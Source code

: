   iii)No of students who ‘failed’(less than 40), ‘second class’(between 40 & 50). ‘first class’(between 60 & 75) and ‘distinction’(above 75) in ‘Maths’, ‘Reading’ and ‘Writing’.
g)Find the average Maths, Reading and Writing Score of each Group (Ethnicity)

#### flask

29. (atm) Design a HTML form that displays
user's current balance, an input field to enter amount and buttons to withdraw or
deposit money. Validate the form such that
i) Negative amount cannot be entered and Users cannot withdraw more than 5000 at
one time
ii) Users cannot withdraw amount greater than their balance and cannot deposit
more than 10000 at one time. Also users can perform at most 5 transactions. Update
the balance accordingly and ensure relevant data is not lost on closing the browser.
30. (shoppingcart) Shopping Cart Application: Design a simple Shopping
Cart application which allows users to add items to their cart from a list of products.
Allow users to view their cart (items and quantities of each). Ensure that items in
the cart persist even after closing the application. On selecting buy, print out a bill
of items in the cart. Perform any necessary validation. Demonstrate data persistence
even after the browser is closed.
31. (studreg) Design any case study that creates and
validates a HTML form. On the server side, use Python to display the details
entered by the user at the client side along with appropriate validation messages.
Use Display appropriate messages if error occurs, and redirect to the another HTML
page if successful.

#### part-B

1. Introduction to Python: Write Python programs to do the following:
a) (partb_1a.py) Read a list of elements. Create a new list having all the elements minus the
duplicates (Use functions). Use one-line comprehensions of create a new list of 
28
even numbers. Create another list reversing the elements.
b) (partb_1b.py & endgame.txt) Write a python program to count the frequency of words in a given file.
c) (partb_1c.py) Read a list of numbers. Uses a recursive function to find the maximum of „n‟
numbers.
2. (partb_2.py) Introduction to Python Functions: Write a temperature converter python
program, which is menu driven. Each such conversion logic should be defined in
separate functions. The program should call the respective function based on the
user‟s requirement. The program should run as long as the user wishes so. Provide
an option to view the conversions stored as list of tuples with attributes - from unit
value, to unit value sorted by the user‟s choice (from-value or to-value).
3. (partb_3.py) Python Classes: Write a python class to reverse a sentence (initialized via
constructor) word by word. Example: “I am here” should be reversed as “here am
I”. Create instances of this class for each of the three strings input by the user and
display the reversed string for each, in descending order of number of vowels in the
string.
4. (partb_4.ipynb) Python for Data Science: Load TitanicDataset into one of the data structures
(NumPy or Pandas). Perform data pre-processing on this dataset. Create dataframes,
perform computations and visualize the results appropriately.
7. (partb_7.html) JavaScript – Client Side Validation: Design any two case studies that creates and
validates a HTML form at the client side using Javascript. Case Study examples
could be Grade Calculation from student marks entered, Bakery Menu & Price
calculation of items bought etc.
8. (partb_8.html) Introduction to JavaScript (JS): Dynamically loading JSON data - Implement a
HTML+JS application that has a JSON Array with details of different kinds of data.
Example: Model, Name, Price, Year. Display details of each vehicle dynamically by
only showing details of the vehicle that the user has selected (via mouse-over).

--

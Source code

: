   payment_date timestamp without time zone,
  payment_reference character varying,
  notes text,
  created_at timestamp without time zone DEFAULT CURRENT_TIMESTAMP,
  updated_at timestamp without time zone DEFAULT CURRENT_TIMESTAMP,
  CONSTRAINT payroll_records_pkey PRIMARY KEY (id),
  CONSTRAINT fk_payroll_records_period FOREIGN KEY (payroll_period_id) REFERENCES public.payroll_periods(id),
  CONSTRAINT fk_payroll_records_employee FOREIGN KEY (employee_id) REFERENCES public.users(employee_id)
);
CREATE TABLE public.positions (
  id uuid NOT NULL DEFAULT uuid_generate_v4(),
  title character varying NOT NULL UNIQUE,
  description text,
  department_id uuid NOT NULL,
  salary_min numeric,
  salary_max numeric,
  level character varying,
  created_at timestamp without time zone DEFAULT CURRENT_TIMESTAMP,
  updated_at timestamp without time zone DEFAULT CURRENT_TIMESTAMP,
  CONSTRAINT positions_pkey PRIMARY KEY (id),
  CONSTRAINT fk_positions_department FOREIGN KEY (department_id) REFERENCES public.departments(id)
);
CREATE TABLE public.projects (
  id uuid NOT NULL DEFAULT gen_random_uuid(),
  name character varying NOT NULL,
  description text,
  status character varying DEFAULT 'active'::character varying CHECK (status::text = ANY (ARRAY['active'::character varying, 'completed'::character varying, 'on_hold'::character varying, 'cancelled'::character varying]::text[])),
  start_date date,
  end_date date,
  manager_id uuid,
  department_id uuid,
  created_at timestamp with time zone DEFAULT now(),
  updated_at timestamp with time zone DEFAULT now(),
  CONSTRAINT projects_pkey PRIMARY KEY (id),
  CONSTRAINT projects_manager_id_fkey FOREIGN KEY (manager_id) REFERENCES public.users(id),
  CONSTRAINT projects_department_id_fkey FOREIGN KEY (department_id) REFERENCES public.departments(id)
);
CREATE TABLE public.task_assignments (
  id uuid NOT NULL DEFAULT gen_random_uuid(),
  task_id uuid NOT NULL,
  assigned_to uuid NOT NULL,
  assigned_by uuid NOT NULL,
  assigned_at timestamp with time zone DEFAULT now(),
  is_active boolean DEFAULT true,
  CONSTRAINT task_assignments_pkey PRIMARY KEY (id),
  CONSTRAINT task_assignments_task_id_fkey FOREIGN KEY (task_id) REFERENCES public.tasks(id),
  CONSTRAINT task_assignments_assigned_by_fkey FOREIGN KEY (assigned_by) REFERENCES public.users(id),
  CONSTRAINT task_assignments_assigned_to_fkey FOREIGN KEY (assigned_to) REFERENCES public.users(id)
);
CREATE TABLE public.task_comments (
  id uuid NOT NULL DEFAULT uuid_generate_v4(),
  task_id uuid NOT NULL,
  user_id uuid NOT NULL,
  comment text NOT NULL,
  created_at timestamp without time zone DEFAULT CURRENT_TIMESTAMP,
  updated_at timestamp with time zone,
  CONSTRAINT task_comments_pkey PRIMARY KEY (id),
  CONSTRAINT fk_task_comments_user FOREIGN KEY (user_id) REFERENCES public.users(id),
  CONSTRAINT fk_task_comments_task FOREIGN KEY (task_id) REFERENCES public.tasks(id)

• WHAT THIS TASK INVOLVES: If a line above includes the word "class", count it; then give the final number by itself.

• SOLUTION FOR THIS PROBLEM: 3